Contigs containing mVSG promoters were clustered by neighbour-joining into 13 distinct loci, represented by coloured circles, where parental origin is indicated by colour (red = J10, green = 1738). The parents J10 and 1738 share only locus 7 in common (within 4% identity over the aligned region). Each hybrid has inherited loci from each parent as shown. For locus 7, both parental copies were present in F1G2, F1Y4N and F1R3N. F1R3N has all but two of the parental loci.

Fig 5. Shared VSGs and kinetoplast DNA minicircles among field-collected isolates of subgenus Trypanozoon.

A. Phylogenetic tree of the maxicircle coding region of T. brucei isolates, excluding SW3/87, which produced a fragmented maxicircle on assembly. Node values show posterior probabilities <1. Isolates are grouped by colour: red, Sindo; orange, Kiboko; yellow, Lister 427 group; green, Pan-African West; cyan, Pan-African East. In this last group, two clades are evident among Ugandan isolates (Mx1 and 2), and the VSG cluster (a, b, c) is also shown. B. Data matrices of shared VSGs (red) and minicircles (blue) from 39 isolates of subgenus Trypanozoon. Higher values are indicated by darker colour. The grey boxes in the horizontal row and vertical column show total numbers of minicircles and VSGs recovered, respectively. Isolates are grouped by colour largely as in A, with SW3/87 now included in the cyan group and other small changes within group to highlight shared VSGs. As T. evansi isolates have only one major minicircle type, minicircle data is voided. For the Ugandan isolates, the VSG cluster (a, b, c) is indicated on the diagonal.
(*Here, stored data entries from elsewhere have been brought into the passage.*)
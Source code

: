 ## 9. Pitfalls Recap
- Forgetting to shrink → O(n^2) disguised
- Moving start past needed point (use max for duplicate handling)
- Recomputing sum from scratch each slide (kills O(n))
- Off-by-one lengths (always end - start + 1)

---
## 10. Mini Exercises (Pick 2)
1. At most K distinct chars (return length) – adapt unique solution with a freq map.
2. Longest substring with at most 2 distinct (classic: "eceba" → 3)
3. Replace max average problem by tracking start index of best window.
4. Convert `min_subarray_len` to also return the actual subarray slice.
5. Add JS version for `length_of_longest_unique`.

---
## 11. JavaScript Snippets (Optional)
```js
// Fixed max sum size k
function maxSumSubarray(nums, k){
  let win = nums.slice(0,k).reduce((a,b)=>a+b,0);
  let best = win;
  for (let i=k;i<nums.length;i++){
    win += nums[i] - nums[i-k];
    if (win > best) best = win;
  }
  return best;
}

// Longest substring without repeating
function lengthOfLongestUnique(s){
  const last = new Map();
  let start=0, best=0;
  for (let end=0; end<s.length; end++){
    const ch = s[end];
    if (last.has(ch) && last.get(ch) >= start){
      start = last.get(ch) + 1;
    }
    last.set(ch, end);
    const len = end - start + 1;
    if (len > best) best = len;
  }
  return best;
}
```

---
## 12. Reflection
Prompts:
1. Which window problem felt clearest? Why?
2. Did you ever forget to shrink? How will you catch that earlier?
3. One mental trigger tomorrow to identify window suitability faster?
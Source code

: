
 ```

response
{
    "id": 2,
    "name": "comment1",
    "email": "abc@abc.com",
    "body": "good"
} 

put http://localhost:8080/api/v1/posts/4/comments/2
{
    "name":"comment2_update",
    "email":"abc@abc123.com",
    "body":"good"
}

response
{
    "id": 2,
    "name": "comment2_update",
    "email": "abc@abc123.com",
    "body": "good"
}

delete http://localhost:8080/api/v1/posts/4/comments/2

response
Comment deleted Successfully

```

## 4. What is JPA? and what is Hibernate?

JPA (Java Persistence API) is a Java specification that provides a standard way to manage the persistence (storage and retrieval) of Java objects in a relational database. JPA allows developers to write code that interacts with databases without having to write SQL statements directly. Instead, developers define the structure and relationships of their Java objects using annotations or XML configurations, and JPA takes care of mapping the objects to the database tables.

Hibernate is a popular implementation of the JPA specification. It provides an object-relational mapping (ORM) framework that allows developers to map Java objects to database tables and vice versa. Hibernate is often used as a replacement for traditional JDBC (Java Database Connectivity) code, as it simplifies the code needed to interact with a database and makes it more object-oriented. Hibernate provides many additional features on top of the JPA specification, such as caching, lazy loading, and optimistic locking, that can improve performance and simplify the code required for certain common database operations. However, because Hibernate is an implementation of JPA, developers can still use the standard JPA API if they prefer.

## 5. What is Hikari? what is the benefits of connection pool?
Fig 6. Relationships between VSG repertoire and maxicircle type.

Data from the VSG matrix (Fig 5B) was filtered to show only linkages between isolates with more than 20 VSGs in common. The 35 T. brucei isolates are arranged and colour-coded according to the maxicircle phylogeny (Fig 5A), with the T. evansi isolates included as grey blocks. Maxicircle clade (Mx1 or 2) and VSG cluster (a, b, c) are shown for related Ugandan isolates. The block corresponding to each isolate, and the ribbons connecting them, are scaled to the number of VSGs; Ugandan isolates in VSG clusters a and b share the majority of their VSGs, as ribbons are almost as wide as the blocks. Ribbons are coloured red to help visualise more distant links, which are likely to reflect genetic exchange, from within-group links (blue); the numbers give the actual number of shared VSGs for selected links.

Fig 7. Modes of inheritance of nuclear and kinetoplast DNA.

Diagram summarizing the different modes of inheritance of nuclear and mitochondrial genomes.